Top of Available data

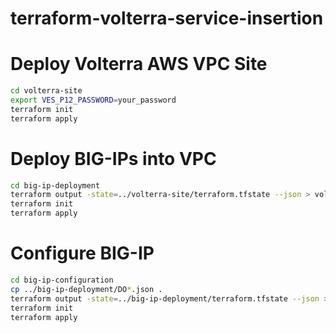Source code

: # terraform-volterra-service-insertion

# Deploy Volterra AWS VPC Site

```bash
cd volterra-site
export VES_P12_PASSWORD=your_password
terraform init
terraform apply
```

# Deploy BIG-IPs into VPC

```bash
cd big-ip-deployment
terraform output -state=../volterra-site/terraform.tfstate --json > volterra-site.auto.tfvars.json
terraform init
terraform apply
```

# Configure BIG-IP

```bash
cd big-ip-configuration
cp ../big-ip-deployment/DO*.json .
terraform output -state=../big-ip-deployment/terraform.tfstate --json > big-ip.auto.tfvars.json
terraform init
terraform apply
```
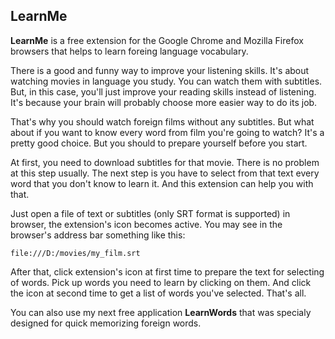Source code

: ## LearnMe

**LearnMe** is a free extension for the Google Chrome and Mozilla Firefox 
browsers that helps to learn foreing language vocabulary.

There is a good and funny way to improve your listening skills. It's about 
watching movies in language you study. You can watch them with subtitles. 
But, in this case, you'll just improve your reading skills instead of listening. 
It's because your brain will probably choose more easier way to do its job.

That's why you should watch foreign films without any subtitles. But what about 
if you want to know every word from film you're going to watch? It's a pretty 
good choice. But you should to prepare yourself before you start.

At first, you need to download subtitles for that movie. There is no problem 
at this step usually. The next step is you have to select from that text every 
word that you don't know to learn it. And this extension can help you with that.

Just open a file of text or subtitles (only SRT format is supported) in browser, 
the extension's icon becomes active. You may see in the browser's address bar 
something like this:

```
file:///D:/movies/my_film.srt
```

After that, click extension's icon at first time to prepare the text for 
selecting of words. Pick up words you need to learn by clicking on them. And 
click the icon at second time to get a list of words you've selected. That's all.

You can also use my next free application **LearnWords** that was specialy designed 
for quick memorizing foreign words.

Bottom of Available data
Top of Available data

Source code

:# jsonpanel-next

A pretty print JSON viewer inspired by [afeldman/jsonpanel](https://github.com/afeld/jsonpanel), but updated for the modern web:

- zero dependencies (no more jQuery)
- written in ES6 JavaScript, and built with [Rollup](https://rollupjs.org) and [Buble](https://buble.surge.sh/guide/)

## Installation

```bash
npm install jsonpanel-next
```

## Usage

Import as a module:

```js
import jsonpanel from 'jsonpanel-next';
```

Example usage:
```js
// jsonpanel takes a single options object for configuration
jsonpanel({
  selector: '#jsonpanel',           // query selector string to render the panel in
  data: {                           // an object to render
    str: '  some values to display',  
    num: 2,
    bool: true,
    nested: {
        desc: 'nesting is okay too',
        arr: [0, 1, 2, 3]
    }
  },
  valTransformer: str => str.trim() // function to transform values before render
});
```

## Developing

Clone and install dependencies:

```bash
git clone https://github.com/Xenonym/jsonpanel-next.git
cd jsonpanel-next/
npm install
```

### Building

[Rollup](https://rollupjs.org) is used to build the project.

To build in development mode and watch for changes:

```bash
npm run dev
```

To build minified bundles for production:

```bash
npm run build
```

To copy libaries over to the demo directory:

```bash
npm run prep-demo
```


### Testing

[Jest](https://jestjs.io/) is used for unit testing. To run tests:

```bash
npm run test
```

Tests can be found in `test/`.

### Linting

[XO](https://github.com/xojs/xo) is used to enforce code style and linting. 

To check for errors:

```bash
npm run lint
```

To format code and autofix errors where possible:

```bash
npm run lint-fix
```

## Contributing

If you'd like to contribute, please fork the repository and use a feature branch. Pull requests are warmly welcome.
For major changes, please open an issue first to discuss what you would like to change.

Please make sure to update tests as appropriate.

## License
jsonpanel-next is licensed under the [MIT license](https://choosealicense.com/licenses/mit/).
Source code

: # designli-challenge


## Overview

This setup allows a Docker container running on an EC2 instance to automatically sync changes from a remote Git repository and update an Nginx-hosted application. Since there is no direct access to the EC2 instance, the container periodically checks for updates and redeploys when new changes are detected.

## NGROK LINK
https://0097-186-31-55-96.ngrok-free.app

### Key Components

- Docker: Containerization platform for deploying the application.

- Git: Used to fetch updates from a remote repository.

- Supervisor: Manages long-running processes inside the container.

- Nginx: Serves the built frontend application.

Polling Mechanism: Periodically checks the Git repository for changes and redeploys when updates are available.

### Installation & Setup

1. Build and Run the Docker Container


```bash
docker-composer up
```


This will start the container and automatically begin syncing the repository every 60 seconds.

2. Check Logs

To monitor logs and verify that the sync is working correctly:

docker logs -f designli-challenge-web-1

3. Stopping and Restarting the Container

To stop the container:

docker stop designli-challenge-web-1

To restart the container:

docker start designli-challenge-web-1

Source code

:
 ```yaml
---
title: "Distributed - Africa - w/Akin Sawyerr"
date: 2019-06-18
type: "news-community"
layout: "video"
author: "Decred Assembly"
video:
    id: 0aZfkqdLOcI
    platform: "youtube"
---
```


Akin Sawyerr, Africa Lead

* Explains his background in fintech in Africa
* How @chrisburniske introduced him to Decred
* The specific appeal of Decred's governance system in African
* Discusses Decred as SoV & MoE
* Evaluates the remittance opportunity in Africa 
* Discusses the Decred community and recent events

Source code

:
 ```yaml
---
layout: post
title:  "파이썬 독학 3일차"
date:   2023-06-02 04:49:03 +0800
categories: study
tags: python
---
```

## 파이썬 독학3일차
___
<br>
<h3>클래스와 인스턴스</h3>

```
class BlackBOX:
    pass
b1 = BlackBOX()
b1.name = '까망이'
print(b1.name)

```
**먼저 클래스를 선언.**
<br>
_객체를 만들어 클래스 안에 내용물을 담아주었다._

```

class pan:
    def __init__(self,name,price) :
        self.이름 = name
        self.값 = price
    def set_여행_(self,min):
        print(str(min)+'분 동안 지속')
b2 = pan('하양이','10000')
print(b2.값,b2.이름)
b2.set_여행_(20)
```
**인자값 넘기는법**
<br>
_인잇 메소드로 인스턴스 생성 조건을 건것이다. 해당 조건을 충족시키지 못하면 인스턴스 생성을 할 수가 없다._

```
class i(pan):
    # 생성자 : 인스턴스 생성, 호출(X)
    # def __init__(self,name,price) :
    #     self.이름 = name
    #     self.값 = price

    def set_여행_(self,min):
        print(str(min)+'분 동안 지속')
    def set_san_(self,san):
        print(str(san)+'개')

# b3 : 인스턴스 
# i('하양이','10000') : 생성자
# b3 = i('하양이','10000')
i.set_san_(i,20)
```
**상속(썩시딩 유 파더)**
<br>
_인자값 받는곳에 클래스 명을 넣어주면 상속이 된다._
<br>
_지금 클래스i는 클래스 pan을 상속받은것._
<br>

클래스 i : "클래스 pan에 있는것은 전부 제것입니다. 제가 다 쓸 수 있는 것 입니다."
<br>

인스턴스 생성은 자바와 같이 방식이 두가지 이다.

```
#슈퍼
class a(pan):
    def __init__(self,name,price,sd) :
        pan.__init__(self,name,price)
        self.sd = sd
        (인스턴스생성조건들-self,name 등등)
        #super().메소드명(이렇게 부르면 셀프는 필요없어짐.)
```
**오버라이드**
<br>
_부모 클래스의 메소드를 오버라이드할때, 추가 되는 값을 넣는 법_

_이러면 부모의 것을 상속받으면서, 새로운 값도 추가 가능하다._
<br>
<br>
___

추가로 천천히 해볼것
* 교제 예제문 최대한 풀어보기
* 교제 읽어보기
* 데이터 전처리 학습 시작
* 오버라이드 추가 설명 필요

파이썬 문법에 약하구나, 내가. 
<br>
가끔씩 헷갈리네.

Bottom of Available data
Top of Available data

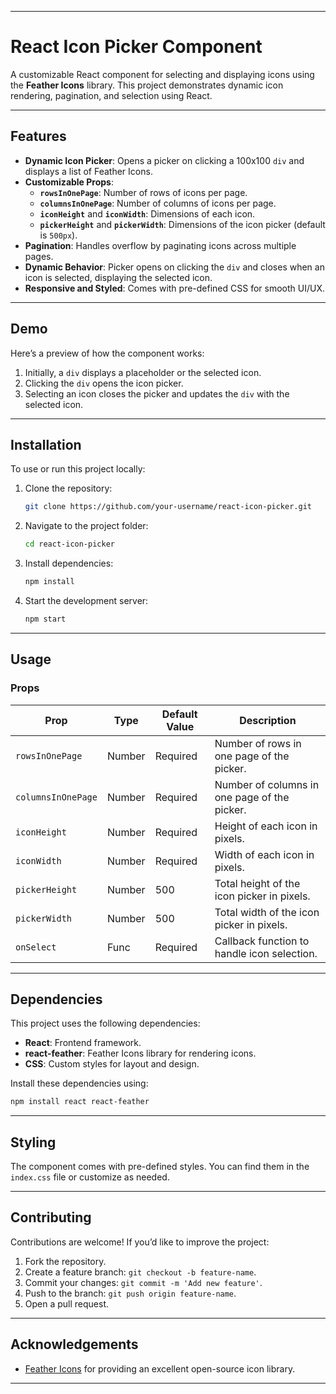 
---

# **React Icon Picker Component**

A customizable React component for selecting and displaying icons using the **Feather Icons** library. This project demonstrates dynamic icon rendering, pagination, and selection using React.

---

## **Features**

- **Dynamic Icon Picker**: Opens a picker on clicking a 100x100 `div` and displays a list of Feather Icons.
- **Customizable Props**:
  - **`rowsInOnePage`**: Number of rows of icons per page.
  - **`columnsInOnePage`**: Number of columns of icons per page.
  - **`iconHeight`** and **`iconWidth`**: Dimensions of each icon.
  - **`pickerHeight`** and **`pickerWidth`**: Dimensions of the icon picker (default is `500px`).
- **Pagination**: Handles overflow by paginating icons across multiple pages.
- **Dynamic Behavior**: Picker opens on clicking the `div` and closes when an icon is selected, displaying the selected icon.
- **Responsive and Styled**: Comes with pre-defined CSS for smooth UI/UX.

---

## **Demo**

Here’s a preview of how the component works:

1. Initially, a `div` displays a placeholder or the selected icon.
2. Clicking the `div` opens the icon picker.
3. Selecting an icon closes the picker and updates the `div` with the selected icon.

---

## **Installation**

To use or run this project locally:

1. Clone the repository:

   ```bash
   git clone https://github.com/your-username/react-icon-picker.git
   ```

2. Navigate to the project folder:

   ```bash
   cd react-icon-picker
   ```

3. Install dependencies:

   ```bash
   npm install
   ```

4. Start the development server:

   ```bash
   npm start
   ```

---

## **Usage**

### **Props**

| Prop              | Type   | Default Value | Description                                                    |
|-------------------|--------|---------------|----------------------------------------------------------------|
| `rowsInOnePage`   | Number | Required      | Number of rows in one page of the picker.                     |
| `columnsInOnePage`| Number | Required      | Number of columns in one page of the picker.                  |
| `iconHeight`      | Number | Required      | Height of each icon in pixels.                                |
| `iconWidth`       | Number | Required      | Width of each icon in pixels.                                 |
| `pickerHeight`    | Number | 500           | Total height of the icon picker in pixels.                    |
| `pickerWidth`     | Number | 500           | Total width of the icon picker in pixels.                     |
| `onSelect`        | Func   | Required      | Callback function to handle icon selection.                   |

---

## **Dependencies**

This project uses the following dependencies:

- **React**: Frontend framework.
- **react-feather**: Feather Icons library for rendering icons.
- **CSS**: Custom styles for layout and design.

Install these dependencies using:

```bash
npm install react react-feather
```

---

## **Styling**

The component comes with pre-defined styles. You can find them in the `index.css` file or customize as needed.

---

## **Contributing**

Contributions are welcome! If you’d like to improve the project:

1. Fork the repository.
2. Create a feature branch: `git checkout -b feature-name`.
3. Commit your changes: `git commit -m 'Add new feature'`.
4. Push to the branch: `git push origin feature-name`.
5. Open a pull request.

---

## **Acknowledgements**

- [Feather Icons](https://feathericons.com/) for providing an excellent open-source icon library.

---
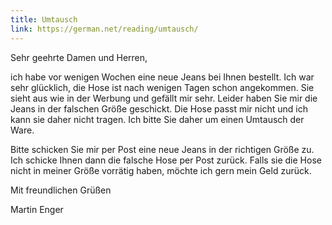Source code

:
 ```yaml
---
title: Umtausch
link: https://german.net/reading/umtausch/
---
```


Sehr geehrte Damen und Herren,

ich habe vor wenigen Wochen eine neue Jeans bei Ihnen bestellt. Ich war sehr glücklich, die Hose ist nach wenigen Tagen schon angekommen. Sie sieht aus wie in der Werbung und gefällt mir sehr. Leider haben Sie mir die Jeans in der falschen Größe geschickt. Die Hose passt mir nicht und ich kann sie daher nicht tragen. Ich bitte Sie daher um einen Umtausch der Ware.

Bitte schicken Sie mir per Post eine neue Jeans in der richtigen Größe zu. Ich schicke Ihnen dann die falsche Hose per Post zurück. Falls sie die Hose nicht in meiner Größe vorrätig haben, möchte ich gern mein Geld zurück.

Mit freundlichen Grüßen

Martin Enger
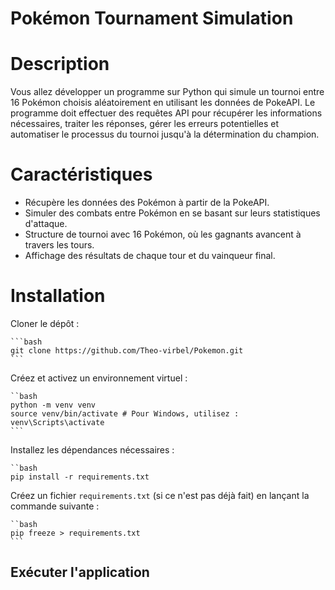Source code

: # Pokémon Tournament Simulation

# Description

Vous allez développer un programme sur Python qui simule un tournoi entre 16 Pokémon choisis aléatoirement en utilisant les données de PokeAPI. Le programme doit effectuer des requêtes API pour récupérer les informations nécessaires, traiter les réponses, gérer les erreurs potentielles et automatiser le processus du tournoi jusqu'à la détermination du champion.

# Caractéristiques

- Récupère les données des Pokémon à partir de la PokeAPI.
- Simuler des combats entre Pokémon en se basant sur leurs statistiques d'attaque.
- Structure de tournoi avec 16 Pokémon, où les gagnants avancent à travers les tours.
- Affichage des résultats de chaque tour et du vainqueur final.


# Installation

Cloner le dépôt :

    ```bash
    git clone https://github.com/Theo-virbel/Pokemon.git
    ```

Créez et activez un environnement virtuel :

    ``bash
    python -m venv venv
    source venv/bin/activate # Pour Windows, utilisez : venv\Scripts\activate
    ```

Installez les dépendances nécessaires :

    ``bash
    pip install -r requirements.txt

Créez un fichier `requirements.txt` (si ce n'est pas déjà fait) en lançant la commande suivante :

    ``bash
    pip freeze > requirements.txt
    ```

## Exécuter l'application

Bottom of Available data

=== Task brief ===
Could you reproduce exactly the lines of the entries above, from the one with "Total height of" through the one with "- **CSS**: Custom", and nothing else?

=== Answer section ===
| `pickerHeight`    | Number | 500           | Total height of the icon picker in pixels.                    |
| `pickerWidth`     | Number | 500           | Total width of the icon picker in pixels.                     |
| `onSelect`        | Func   | Required      | Callback function to handle icon selection.                   |

---

## **Dependencies**

This project uses the following dependencies:

- **React**: Frontend framework.
- **react-feather**: Feather Icons library for rendering icons.
- **CSS**: Custom styles for layout and design.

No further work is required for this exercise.